Sherlock se quedó callado un momento. Todo lo que le rodeaba parecía al mismo tiempo demasiado nítido y ligeramente distante.
—¿Estás bien? —dijo Crowe.
—No estoy seguro —contestó Sherlock.
—Has sufrido mucho. Te dejaron inconsciente y te drogaron con láudano, por no hablar de las múltiples peleas y un largo trecho remando. Todo eso tiene que afectar por fuerza a tu cuerpo.
Láudano. Al recordar los extraños sueños que había tenido después de que le drogaran mientras le llevaban a Francia, Sherlock sintió una punzada de… ¿qué? Melancolía, quizá. Nostalgia. No podía ser. ¿Añoranza? Cualquiera que fuera ese sentimiento, lo apartó. Había oído historias de gente que se había vuelto dependiente de los efectos del láudano y no tenía ganas de recorrer ese camino. Ninguna.

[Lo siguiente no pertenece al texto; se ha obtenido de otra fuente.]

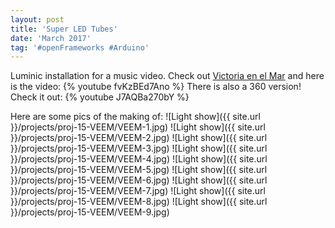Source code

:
 ```yaml
---
layout: post
title: 'Super LED Tubes'
date: 'March 2017'
tag: '#openFrameworks #Arduino'
---
```

Luminic installation for a music video. Check out [Victoria en el Mar](http://www.victoriaenelmar.com/) and here is the video:
{% youtube fvKzBEd7Ano %}
There is also a 360 version! Check it out:
{% youtube J7AQBa270bY %}

Here are some pics of the making of:
![Light show]({{ site.url }}/projects/proj-15-VEEM/VEEM-1.jpg)
![Light show]({{ site.url }}/projects/proj-15-VEEM/VEEM-2.jpg)
![Light show]({{ site.url }}/projects/proj-15-VEEM/VEEM-3.jpg)
![Light show]({{ site.url }}/projects/proj-15-VEEM/VEEM-4.jpg)
![Light show]({{ site.url }}/projects/proj-15-VEEM/VEEM-5.jpg)
![Light show]({{ site.url }}/projects/proj-15-VEEM/VEEM-6.jpg)
![Light show]({{ site.url }}/projects/proj-15-VEEM/VEEM-7.jpg)
![Light show]({{ site.url }}/projects/proj-15-VEEM/VEEM-8.jpg)
![Light show]({{ site.url }}/projects/proj-15-VEEM/VEEM-9.jpg)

—¿Cómo está Virginia? —preguntó para cambiar de tema.
—Enfadada por perderse toda la diversión. Y echando de menos a su caballo, claro. Quiere echar un vistazo a la ciudad, pero le he dicho que no puede ir sola. Supongo que se alegrará de que estés despierto.
Sherlock miró fijamente el mar.
—No puedo creer que todo se haya terminado —dijo.
—No se ha terminado —dijo Crowe—. Ahora es parte de tu vida, y tu vida sigue. No puedes aislar estos acontecimientos como una historia con un principio y un final. Eres una persona distinta gracias a ellos y eso significa que la historia nunca se acabará realmente. Pero como tutor tuyo que soy, la pregunta que debo hacerte es: ¿qué has aprendido de todo esto?
Sherlock se quedó pensando un momento.
—He aprendido —dijo finalmente— que las abejas son unas criaturas fascinantes y profundamente menospreciadas. Creo que quiero saber más sobre ellas. Quizá hasta trate de cambiar la opinión que la gente tiene de ellas —hizo una mueca—. Probablemente se lo deba, después de haber matado a tantas —le echó una ojeada a Matty Arnatt—. ¿Y tú qué, Matty? ¿Qué has aprendido?
Matty levantó la vista de su desayuno.
—He aprendido —dijo— que necesitas que alguien cuide de ti, de lo contrario tus ideas lógicas van a conseguir que te maten.
—¿Te ofreces como voluntario para el puesto? —preguntó Amyus Crowe, y sus ojos se arrugaron por el buen humor.
—No sé —respondió Matty—. ¿Cuánto pagan?
Mientras Amyus se reía y Matty aseguraba que hablaba en serio, Sherlock miró fijamente hacia el mar infinito, preguntándose qué sería lo siguiente que pasaría en su vida. Sentía como si le hubieran desviado a una carretera que no sabía que existiera. ¿Qué encontraría al llegar al final?
Algo se movió en un lado de su campo de visión y atrajo su atención. Miró más allá de la taberna, donde la calle se bifurcaba. Un carruaje se estaba acercando; un carruaje negro arrastrado por dos caballos negros. Por un momento pensó que Mycroft había llegado y empezó a levantarse.
Sintió un escalofrío al ver una cara amarillenta y unos ojos rosas lanzándole una mirada de odio a través del cristal antes de que una mano enguantada bajara con fuerza la cortina mientras el carruaje pasaba por delante. Y supo que tenía razón: nada volvería a ser igual. El barón Maupertuis y la Cámara Paradol seguían ahí y no descansarían nunca.
Lo que significaba que él tampoco descansaría nunca.